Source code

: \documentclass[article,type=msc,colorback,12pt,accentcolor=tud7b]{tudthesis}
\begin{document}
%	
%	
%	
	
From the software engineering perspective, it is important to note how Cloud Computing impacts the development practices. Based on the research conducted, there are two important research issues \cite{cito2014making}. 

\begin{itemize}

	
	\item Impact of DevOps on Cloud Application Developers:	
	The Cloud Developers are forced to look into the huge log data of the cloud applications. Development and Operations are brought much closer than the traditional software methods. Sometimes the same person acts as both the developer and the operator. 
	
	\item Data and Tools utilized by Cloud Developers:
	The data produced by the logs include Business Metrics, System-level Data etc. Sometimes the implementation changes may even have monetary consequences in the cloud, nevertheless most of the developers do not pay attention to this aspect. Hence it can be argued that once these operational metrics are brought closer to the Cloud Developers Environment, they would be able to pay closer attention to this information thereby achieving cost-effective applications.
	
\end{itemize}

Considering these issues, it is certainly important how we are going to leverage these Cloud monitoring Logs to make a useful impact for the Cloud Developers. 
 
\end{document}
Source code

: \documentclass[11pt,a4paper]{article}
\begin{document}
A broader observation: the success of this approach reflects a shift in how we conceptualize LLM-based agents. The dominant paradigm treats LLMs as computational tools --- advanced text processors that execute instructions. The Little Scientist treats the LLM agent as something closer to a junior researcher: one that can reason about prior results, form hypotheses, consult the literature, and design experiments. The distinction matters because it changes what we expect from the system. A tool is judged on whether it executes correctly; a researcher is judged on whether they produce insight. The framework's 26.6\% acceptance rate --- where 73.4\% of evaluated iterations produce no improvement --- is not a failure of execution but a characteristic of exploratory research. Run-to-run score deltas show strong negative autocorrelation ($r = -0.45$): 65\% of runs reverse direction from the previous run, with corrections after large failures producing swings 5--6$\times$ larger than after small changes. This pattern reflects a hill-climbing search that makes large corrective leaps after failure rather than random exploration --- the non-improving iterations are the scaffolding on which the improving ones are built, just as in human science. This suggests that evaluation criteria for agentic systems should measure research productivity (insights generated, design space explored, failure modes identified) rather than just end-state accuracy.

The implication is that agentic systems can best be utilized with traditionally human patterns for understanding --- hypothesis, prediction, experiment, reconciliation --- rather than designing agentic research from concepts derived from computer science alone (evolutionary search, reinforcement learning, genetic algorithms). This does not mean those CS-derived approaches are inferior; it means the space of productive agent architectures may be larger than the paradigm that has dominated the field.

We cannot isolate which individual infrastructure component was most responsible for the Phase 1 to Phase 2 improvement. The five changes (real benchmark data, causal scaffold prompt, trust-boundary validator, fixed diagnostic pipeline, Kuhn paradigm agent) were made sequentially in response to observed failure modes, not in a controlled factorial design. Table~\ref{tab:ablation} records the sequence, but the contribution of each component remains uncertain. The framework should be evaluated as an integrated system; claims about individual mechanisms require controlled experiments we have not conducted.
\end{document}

****************

Nothing should be returned except the lines from the first line of the data above through the line with "Impact of DevOps", each one exact.

Source code

: \documentclass[article,type=msc,colorback,12pt,accentcolor=tud7b]{tudthesis}
\begin{document}
%	
%	
%	
	
From the software engineering perspective, it is important to note how Cloud Computing impacts the development practices. Based on the research conducted, there are two important research issues \cite{cito2014making}. 

\begin{itemize}

	
	\item Impact of DevOps on Cloud Application Developers:	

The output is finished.